What is required >> Note each line of the entries that includes "taux". Then copy those lines.

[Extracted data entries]
◆ ◆ ◆ ◆ ◆ ◆ ◆

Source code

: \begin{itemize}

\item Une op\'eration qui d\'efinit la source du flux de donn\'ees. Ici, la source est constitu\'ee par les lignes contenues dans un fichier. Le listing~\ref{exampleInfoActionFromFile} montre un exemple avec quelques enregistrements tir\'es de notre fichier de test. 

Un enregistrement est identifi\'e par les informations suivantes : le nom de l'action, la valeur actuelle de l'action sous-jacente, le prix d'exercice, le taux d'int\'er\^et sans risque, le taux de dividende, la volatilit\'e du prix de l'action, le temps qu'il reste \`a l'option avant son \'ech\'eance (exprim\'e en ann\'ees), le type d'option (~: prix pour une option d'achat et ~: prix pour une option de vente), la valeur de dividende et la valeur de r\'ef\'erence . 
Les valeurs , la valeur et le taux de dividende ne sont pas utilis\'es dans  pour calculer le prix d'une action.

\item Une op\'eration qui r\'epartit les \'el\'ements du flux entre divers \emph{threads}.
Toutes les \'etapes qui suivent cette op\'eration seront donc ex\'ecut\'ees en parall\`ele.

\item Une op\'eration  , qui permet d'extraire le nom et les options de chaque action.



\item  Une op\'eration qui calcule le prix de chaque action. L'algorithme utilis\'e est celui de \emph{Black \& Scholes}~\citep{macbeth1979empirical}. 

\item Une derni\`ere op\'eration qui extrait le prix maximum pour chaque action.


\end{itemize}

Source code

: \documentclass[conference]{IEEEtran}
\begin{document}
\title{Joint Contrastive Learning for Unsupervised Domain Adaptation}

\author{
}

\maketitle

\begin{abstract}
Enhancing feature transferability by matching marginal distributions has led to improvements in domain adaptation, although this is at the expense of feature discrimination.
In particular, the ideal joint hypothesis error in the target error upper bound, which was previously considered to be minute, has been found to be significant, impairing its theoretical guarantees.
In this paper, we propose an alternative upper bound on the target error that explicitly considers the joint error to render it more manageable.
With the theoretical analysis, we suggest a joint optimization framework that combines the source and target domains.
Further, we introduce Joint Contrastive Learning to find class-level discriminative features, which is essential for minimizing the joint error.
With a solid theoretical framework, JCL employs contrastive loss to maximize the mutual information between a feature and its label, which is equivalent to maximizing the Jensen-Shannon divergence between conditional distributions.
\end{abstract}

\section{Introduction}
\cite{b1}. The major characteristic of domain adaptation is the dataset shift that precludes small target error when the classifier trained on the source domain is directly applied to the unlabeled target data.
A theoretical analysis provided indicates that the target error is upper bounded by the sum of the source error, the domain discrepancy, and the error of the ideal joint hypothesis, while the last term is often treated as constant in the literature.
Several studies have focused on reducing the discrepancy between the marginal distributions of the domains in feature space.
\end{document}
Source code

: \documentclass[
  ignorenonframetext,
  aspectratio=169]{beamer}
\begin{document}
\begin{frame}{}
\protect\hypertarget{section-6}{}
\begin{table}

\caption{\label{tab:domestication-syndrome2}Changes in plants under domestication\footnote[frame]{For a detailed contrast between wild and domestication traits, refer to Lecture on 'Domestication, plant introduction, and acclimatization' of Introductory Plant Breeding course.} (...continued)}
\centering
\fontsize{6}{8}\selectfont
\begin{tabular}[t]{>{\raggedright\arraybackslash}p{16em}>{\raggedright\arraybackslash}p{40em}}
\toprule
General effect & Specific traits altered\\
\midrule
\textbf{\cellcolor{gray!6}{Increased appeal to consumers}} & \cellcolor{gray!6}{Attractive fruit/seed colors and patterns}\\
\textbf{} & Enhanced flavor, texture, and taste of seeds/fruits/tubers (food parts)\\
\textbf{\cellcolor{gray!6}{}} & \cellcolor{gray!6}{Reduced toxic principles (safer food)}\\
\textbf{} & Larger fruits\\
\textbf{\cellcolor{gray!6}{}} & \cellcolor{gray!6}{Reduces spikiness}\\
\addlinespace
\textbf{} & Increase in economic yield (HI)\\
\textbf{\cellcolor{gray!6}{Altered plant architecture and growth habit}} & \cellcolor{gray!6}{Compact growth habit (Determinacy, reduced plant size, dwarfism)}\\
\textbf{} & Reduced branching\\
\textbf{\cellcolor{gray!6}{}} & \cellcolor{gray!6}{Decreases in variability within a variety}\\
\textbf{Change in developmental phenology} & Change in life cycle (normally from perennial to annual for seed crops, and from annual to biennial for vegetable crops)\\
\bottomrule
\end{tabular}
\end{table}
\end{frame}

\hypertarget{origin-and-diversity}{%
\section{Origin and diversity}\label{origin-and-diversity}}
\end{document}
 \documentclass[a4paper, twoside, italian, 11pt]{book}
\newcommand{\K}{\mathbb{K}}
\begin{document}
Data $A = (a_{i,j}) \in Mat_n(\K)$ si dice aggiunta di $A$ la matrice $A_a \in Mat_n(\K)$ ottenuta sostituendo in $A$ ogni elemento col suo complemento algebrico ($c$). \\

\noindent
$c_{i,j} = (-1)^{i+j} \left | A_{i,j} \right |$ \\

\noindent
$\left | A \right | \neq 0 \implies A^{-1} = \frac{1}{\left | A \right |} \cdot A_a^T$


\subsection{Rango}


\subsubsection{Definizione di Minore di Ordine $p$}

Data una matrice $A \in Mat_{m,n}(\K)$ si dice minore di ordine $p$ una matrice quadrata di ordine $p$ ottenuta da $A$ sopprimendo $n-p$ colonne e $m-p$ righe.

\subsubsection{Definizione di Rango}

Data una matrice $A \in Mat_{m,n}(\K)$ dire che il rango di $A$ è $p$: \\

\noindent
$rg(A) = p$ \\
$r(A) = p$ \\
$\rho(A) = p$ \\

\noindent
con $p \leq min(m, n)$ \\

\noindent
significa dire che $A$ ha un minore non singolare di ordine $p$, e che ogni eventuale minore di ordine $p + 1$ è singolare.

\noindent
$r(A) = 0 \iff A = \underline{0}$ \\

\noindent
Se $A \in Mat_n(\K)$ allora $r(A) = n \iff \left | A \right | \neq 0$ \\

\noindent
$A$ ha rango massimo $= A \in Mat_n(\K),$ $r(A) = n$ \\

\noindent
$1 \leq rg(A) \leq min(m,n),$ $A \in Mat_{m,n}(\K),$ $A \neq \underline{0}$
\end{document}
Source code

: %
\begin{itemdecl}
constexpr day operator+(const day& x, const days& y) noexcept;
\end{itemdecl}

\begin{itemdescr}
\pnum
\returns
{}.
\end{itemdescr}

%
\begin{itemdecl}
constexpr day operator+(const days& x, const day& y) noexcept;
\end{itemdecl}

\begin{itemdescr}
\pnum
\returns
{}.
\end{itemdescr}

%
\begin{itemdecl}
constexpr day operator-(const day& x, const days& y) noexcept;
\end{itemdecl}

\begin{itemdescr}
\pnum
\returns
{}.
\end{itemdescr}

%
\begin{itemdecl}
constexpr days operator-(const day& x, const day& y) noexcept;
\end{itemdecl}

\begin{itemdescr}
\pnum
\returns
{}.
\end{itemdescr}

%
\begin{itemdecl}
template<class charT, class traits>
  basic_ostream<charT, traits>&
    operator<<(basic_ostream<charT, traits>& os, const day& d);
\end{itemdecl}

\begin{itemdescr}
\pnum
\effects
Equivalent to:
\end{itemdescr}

◆ ◆ ◆ ◆ ◆ ◆ ◆

Solution for this task >>
Un enregistrement est identifi\'e par les informations suivantes : le nom de l'action, la valeur actuelle de l'action sous-jacente, le prix d'exercice, le taux d'int\'er\^et sans risque, le taux de dividende, la volatilit\'e du prix de l'action, le temps qu'il reste \`a l'option avant son \'ech\'eance (exprim\'e en ann\'ees), le type d'option (~: prix pour une option d'achat et ~: prix pour une option de vente), la valeur de dividende et la valeur de r\'ef\'erence . 
Les valeurs , la valeur et le taux de dividende ne sont pas utilis\'es dans  pour calculer le prix d'une action.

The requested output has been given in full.